Un dominio per chi non spamma

C'è anche Spamhaus dietro una delle richieste di nuove estensioni di dominio: l'obiettivo è aprire questi domini solo a chi può dimostrare di non essere uno spammatore. Passeranno i .mail?

Roma - Presto, forse già nei prossimi mesi, potrebbe essere varato un dominio internet studiato per creare un "pezzo di rete" antispam o, meglio, un insieme di siti e servizi che hanno ottenuto quel dominio perché del tutto estranei allo spam.

Questo, almeno, è quanto spera Spamhaus, celebre organizzazione antispam che partecipa al consorzio che ha presentato all'ICANN una delle proposte sulle quali l'organizzazione di supervisione sul sistema dei domini ha iniziato a lavorare al fine di trasformarle, se lo riterrà opportuno, in suffissi internet validi a tutti gli effetti.

Il dominio .mail, dunque, secondo Spamhaus verrebbe assegnato solo a chi non spamma o a chi non sostiene gli spammer.

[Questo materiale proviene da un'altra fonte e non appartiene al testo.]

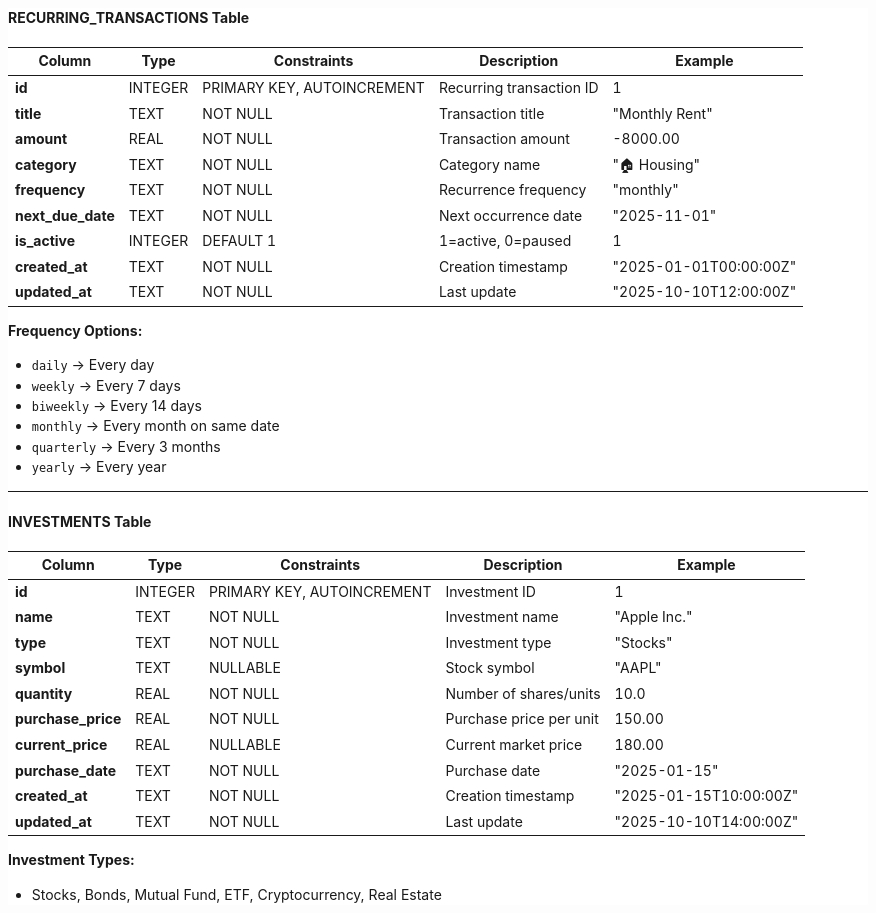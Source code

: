 #### RECURRING_TRANSACTIONS Table

| Column | Type | Constraints | Description | Example |
|--------|------|-------------|-------------|---------|
| **id** | INTEGER | PRIMARY KEY, AUTOINCREMENT | Recurring transaction ID | 1 |
| **title** | TEXT | NOT NULL | Transaction title | "Monthly Rent" |
| **amount** | REAL | NOT NULL | Transaction amount | -8000.00 |
| **category** | TEXT | NOT NULL | Category name | "🏠 Housing" |
| **frequency** | TEXT | NOT NULL | Recurrence frequency | "monthly" |
| **next_due_date** | TEXT | NOT NULL | Next occurrence date | "2025-11-01" |
| **is_active** | INTEGER | DEFAULT 1 | 1=active, 0=paused | 1 |
| **created_at** | TEXT | NOT NULL | Creation timestamp | "2025-01-01T00:00:00Z" |
| **updated_at** | TEXT | NOT NULL | Last update | "2025-10-10T12:00:00Z" |

**Frequency Options:**
- `daily` → Every day
- `weekly` → Every 7 days
- `biweekly` → Every 14 days
- `monthly` → Every month on same date
- `quarterly` → Every 3 months
- `yearly` → Every year

---

#### INVESTMENTS Table

| Column | Type | Constraints | Description | Example |
|--------|------|-------------|-------------|---------|
| **id** | INTEGER | PRIMARY KEY, AUTOINCREMENT | Investment ID | 1 |
| **name** | TEXT | NOT NULL | Investment name | "Apple Inc." |
| **type** | TEXT | NOT NULL | Investment type | "Stocks" |
| **symbol** | TEXT | NULLABLE | Stock symbol | "AAPL" |
| **quantity** | REAL | NOT NULL | Number of shares/units | 10.0 |
| **purchase_price** | REAL | NOT NULL | Purchase price per unit | 150.00 |
| **current_price** | REAL | NULLABLE | Current market price | 180.00 |
| **purchase_date** | TEXT | NOT NULL | Purchase date | "2025-01-15" |
| **created_at** | TEXT | NOT NULL | Creation timestamp | "2025-01-15T10:00:00Z" |
| **updated_at** | TEXT | NOT NULL | Last update | "2025-10-10T14:00:00Z" |

**Investment Types:**
- Stocks, Bonds, Mutual Fund, ETF, Cryptocurrency, Real Estate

Per ottenerlo sarà necessario fornire dati di identificazione reali che dovranno poter essere verificati dal registrar che rilascerà i suffissi.
Altre restrizioni, pensate proprio per affrontare di petto il problema spam e consentire a chi si comporta bene ed è già presente su internet di non passare per spammer, includono il fatto che i.mail non saranno assegnati a chi non dispone già da almeno sei mesi di un dominio internet con altro suffisso. Un modo, dunque, per consentire l'apertura di servizi email affidabili.

Scopo principale dei.mail, infatti, è proprio quello di rendere più facile ai sistemi antispam in essere distinguere una email legittima: associato ad altri sistemi di filtraggio, l'utilizzo di un dominio.mail secondo i suoi proponenti renderà più improbabili gli errori e quindi faciliterà la vita a chi non spamma.

I.mail non saranno domini gratuiti... Ogni dominio di questo tipo costerà approssimativamente 2mila dollari, una cifra pensata per scoraggiare il tentativo degli spammer di tentare di registrarne qualcuno onde spammare più facilmente.

A gestire i.mail sarà l'Anti-Spam Community Registry. Inutile dire che se l'ICANN l'approverà, i domini.mail costituiranno anche il riconoscimento più evidente alle forze antispam che in questi anni, spesso in condizioni difficilissime, hanno contribuito ad ostacolare le attività di spammer di tutto il mondo.